According to the document, governance and a good business climate are important for productivity growth. In countries where property rights are not guaranteed and governance is poor, businesses remain small and productivity low. Whereas, in well-managed countries, successful enterprises can grow in size and efficiency.
IMF analysis shows that countries with more human capital and better governance and business climate are often richer than countries where these variables are deficient. High human capital alone is not enough: this analysis shows that countries thrive only when governance also improves. In this context, it is not surprising that in both respects Mexico lags behind Poland.
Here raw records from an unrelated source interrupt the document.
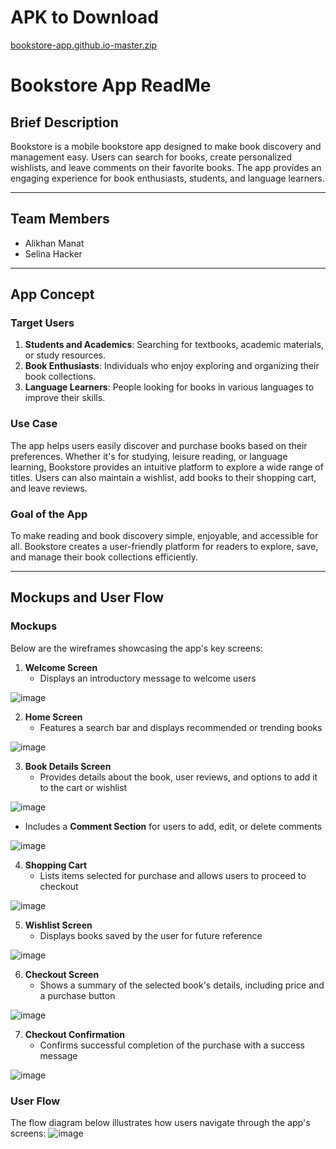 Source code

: # APK to Download
[bookstore-app.github.io-master.zip](https://github.com/user-attachments/files/18511036/bookstore-app.github.io-master.zip)

# Bookstore App ReadMe

## Brief Description
Bookstore is a mobile bookstore app designed to make book discovery and management easy. Users can search for books, create personalized wishlists, and leave comments on their favorite books. The app provides an engaging experience for book enthusiasts, students, and language learners.

---

## Team Members
- Alikhan Manat
- Selina Hacker

---

## App Concept

### Target Users
1. **Students and Academics**: Searching for textbooks, academic materials, or study resources.
2. **Book Enthusiasts**: Individuals who enjoy exploring and organizing their book collections.
3. **Language Learners**: People looking for books in various languages to improve their skills.

### Use Case
The app helps users easily discover and purchase books based on their preferences. Whether it's for studying, leisure reading, or language learning, Bookstore provides an intuitive platform to explore a wide range of titles. Users can also maintain a wishlist, add books to their shopping cart, and leave reviews.

### Goal of the App
To make reading and book discovery simple, enjoyable, and accessible for all. Bookstore creates a user-friendly platform for readers to explore, save, and manage their book collections efficiently.

---

## Mockups and User Flow

### Mockups
Below are the wireframes showcasing the app's key screens:
1. **Welcome Screen**
   - Displays an introductory message to welcome users

![image](https://github.com/user-attachments/assets/5b31c7ef-49e7-4bd3-bebe-d4d8d13e5b9b)

2. **Home Screen**
   - Features a search bar and displays recommended or trending books

![image](https://github.com/user-attachments/assets/f29da6b9-7fe2-4607-9f74-8e22c45f0ede)

3. **Book Details Screen**
   - Provides details about the book, user reviews, and options to add it to the cart or wishlist

![image](https://github.com/user-attachments/assets/f2d7bc41-14bd-46f6-9319-f97d40bde01b)

   - Includes a **Comment Section** for users to add, edit, or delete comments

![image](https://github.com/user-attachments/assets/8a0142a1-1ba0-42e3-bab3-3eca9a1906a7)

4. **Shopping Cart**
   - Lists items selected for purchase and allows users to proceed to checkout

![image](https://github.com/user-attachments/assets/aba5cc33-fecf-4d64-93c1-ffbe80163c7e)

5. **Wishlist Screen**
   - Displays books saved by the user for future reference

![image](https://github.com/user-attachments/assets/a45e035f-223e-4521-af0d-dabf97bbf570)

6. **Checkout Screen**
   - Shows a summary of the selected book's details, including price and a purchase button

![image](https://github.com/user-attachments/assets/cba62378-032f-4a70-9e15-7f561149ad18)

7. **Checkout Confirmation**
   - Confirms successful completion of the purchase with a success message

![image](https://github.com/user-attachments/assets/bc9a9e7f-c1b0-4537-9305-7cbe1cc41e9f)


### User Flow
The flow diagram below illustrates how users navigate through the app's screens:
![image](https://github.com/user-attachments/assets/acc80b3c-fa76-4e94-9be2-dfedeb445244)

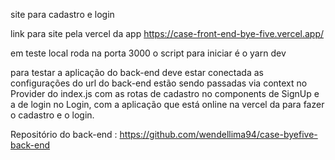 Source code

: 
site para cadastro e login

link para site pela vercel da app 
https://case-front-end-bye-five.vercel.app/

em teste local roda na porta 3000
o script para iniciar é o yarn dev

para testar a aplicação do back-end deve estar conectada as configurações do url do back-end estão sendo passadas via context no Provider do index.js com as rotas de cadastro no components de SignUp e a de login no Login, com a aplicação que está online na vercel da para fazer o cadastro e o login.

Repositório do back-end : https://github.com/wendellima94/case-byefive-back-end



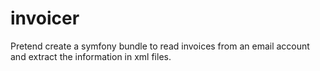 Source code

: invoicer
========

Pretend create a symfony bundle to read invoices from an email account and extract the information in xml files. 
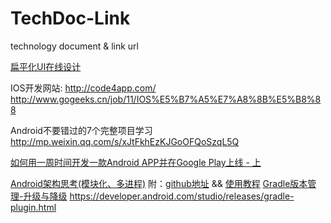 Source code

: # TechDoc-Link
technology document &amp; link url

[扁平化UI在线设计](https://www.materialpalette.com/) 

 IOS开发网站:
 http://code4app.com/
 http://www.gogeeks.cn/job/11/IOS%E5%B7%A5%E7%A8%8B%E5%B8%88 
 
 Android不要错过的7个完整项目学习 http://mp.weixin.qq.com/s/xJtFkhEzKJGoOFQoSzqL5Q
 
 [如何用一周时间开发一款Android APP并在Google Play上线 - 上](http://www.jianshu.com/p/b08e3ef22bce)
 
 [Android架构思考(模块化、多进程)](http://blog.spinytech.com/2016/12/28/android_modularization/) 附：[github地址](https://github.com/SpinyTech/ModularizationArchitecture) && [使用教程](http://blog.spinytech.com/2017/02/01/ma_get_start_cn/)
 [Gradle版本管理-升级与降级](http://hucaihua.cn/2016/09/27/Gradle_upgrade/)
 https://developer.android.com/studio/releases/gradle-plugin.html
"In general, the same is true for Latin America compared to advanced countries or emerging economies in Europe, which helps explain why it is relatively poorer. Of course, there are exceptions: in Chile, governance is on a par with some advanced economies and is better than in most of the emerging economies of Asia," it said.
A look at the history by the international body showed that, in 1989, on the eve of the fall of the Berlin Wall, the countries behind the Iron Curtain were much poorer than those in Western Europe, while today, some have income levels similar to those of Spain and Italy. This explained that convergence was rapid because human capital was already similar to that of Western Europe, while income was much lower in the early 1990s.
The strengthening of institutions contributed, and in this respect, the European Union (EU) played an important role. The prospect of EU membership led to further reforms and strengthened growth. Countries that joined or bid for membership experienced significant improvements.
While for Latin American countries, such as Mexico, the IMF concluded that the region lagged behind in the convergence process mainly for two reasons:
First, it did not have the same combination of high human capital and low income as the former communist countries. In fact, in the mid-1990s, the level of per capita GDP was slightly higher than would be expected with existing human capital.
Secondly, there was not a strong institutional improvement in Latin America as observed in Europe either. In fact, in many countries governance indicators worsened.